The Cantor set, as showed in books and Wikipedia, is defined in terms of $C_k$, the finite Cantor set of level $k$:
$$ \mathcal{C} = \bigcap_{k=1}^\infty C_k $$
But after intersection only the "last" remains, so, why not to define it by a limit?
$$\mathcal{C} = \lim_{k \to \infty} C_k$$
It is perhaps a naive intuition, but I not see a good justification.
(adding here a note after first answer, only for comment the comments)
NOTE: if it is not only a question of choice of notation, but also about context and semantics.

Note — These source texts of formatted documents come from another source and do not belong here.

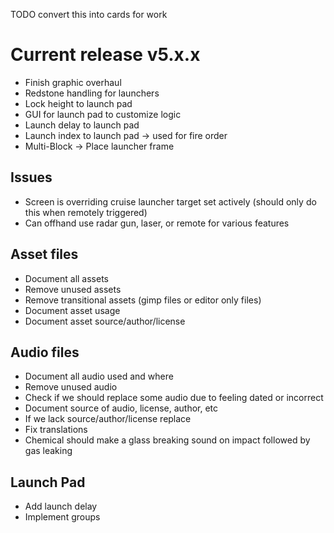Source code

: TODO convert this into cards for work

# Current release v5.x.x

- Finish graphic overhaul
- Redstone handling for launchers
- Lock height to launch pad
- GUI for launch pad to customize logic
- Launch delay to launch pad
- Launch index to launch pad -> used for fire order
- Multi-Block -> Place launcher frame

## Issues

- Screen is overriding cruise launcher target set actively (should only do this when remotely triggered)
- Can offhand use radar gun, laser, or remote for various features

## Asset files

- Document all assets
- Remove unused assets
- Remove transitional assets (gimp files or editor only files)
- Document asset usage
- Document asset source/author/license

## Audio files

- Document all audio used and where
- Remove unused audio
- Check if we should replace some audio due to feeling dated or incorrect
- Document source of audio, license, author, etc
- If we lack source/author/license replace
- Fix translations
- Chemical should make a glass breaking sound on impact followed by gas leaking

## Launch Pad

- Add launch delay
- Implement groups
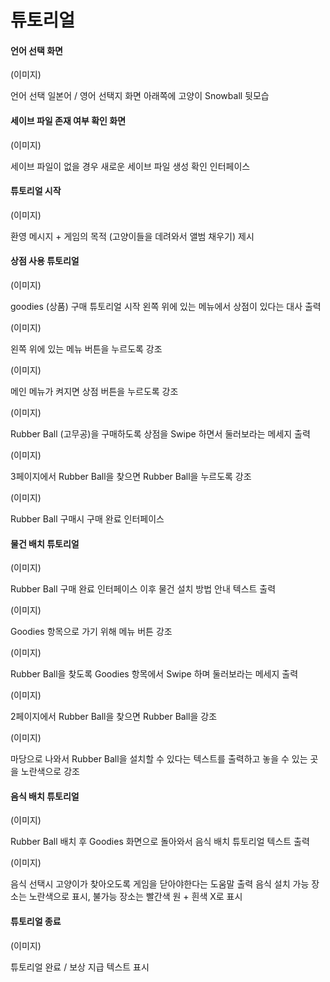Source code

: ﻿# 튜토리얼
 
 #### 언어 선택 화면
 
 (이미지)
 
 언어 선택 일본어 / 영어 선택지
 화면 아래쪽에 고양이 Snowball 뒷모습
 
 #### 세이브 파일 존재 여부 확인 화면
 
 (이미지)
 
세이브 파일이 없을 경우 새로운 세이브 파일 생성 확인 인터페이스


#### 튜토리얼 시작

(이미지)

환영 메시지 + 게임의 목적 (고양이들을 데려와서 앨범 채우기) 제시 

#### 상점 사용 튜토리얼

(이미지)

goodies (상품) 구매 튜토리얼 시작
왼쪽 위에 있는 메뉴에서 상점이 있다는 대사 출력

(이미지)

왼쪽 위에 있는 메뉴 버튼을 누르도록 강조

(이미지)

메인 메뉴가 켜지면 상점 버튼을 누르도록 강조

(이미지)

Rubber Ball (고무공)을 구매하도록 상점을 Swipe 하면서 둘러보라는 메세지 출력

(이미지)

3페이지에서 Rubber Ball을 찾으면 Rubber Ball을 누르도록 강조

(이미지)

Rubber Ball 구매시 구매 완료 인터페이스

#### 물건 배치 튜토리얼

(이미지)

Rubber Ball 구매 완료 인터페이스 이후 물건 설치 방법 안내 텍스트 출력

(이미지)

Goodies 항목으로 가기 위해 메뉴 버튼 강조

(이미지)

Rubber Ball을 찾도록 Goodies 항목에서 Swipe 하며 둘러보라는 메세지 출력

(이미지)

2페이지에서 Rubber Ball을 찾으면 Rubber Ball을 강조

(이미지)

마당으로 나와서 Rubber Ball을 설치할 수 있다는 텍스트를 출력하고 놓을 수 있는 곳을 노란색으로 강조

#### 음식 배치 튜토리얼

(이미지)

Rubber Ball 배치 후 Goodies 화면으로 돌아와서 음식 배치 튜토리얼 텍스트 출력

(이미지)

음식 선택시 고양이가 찾아오도록 게임을 닫아야한다는 도움말 출력
음식 설치 가능 장소는 노란색으로 표시, 불가능 장소는 빨간색 원 + 흰색 X로 표시

#### 튜토리얼 종료

(이미지)

튜토리얼 완료 / 보상 지급 텍스트 표시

Can I tell an engineer that the intersection is a kind of specification, something like a project to explain "what I need", and the limit is a "what I get", the end result? ...Or perhaps the inverse, as suggested by @HansLundmark (thanks the comment! also thnaks @SangchulLee!). I am supposing that $C_k$ is a "decreasing sequence", $C_1 \supseteq C_2 \supseteq C_3 \supseteq \dotsb$,
so using your anser we can say
"it's natural to define the limit as the intersection: $C_n \to \mathcal{C}$ as $n\to\infty$",
where $\mathcal{C}$ is defined by intersection.
About comment of @LordShark: its is possible to use "limits" notation in the context of set sequences without "develop a theory" for it? @HansLundmark's link is a satisfactory answer for it?
Essentially, the intersection is the limit. There is no final set, and we don't want to appeal to any concept of convergence of sets or categorical limits when this is usually introduced in an undergraduate course because this would not be understood by the students. But you're allowed to take arbitrary intersections, and this is an elementary way to get the limit of a nested decreasing sequence of sets.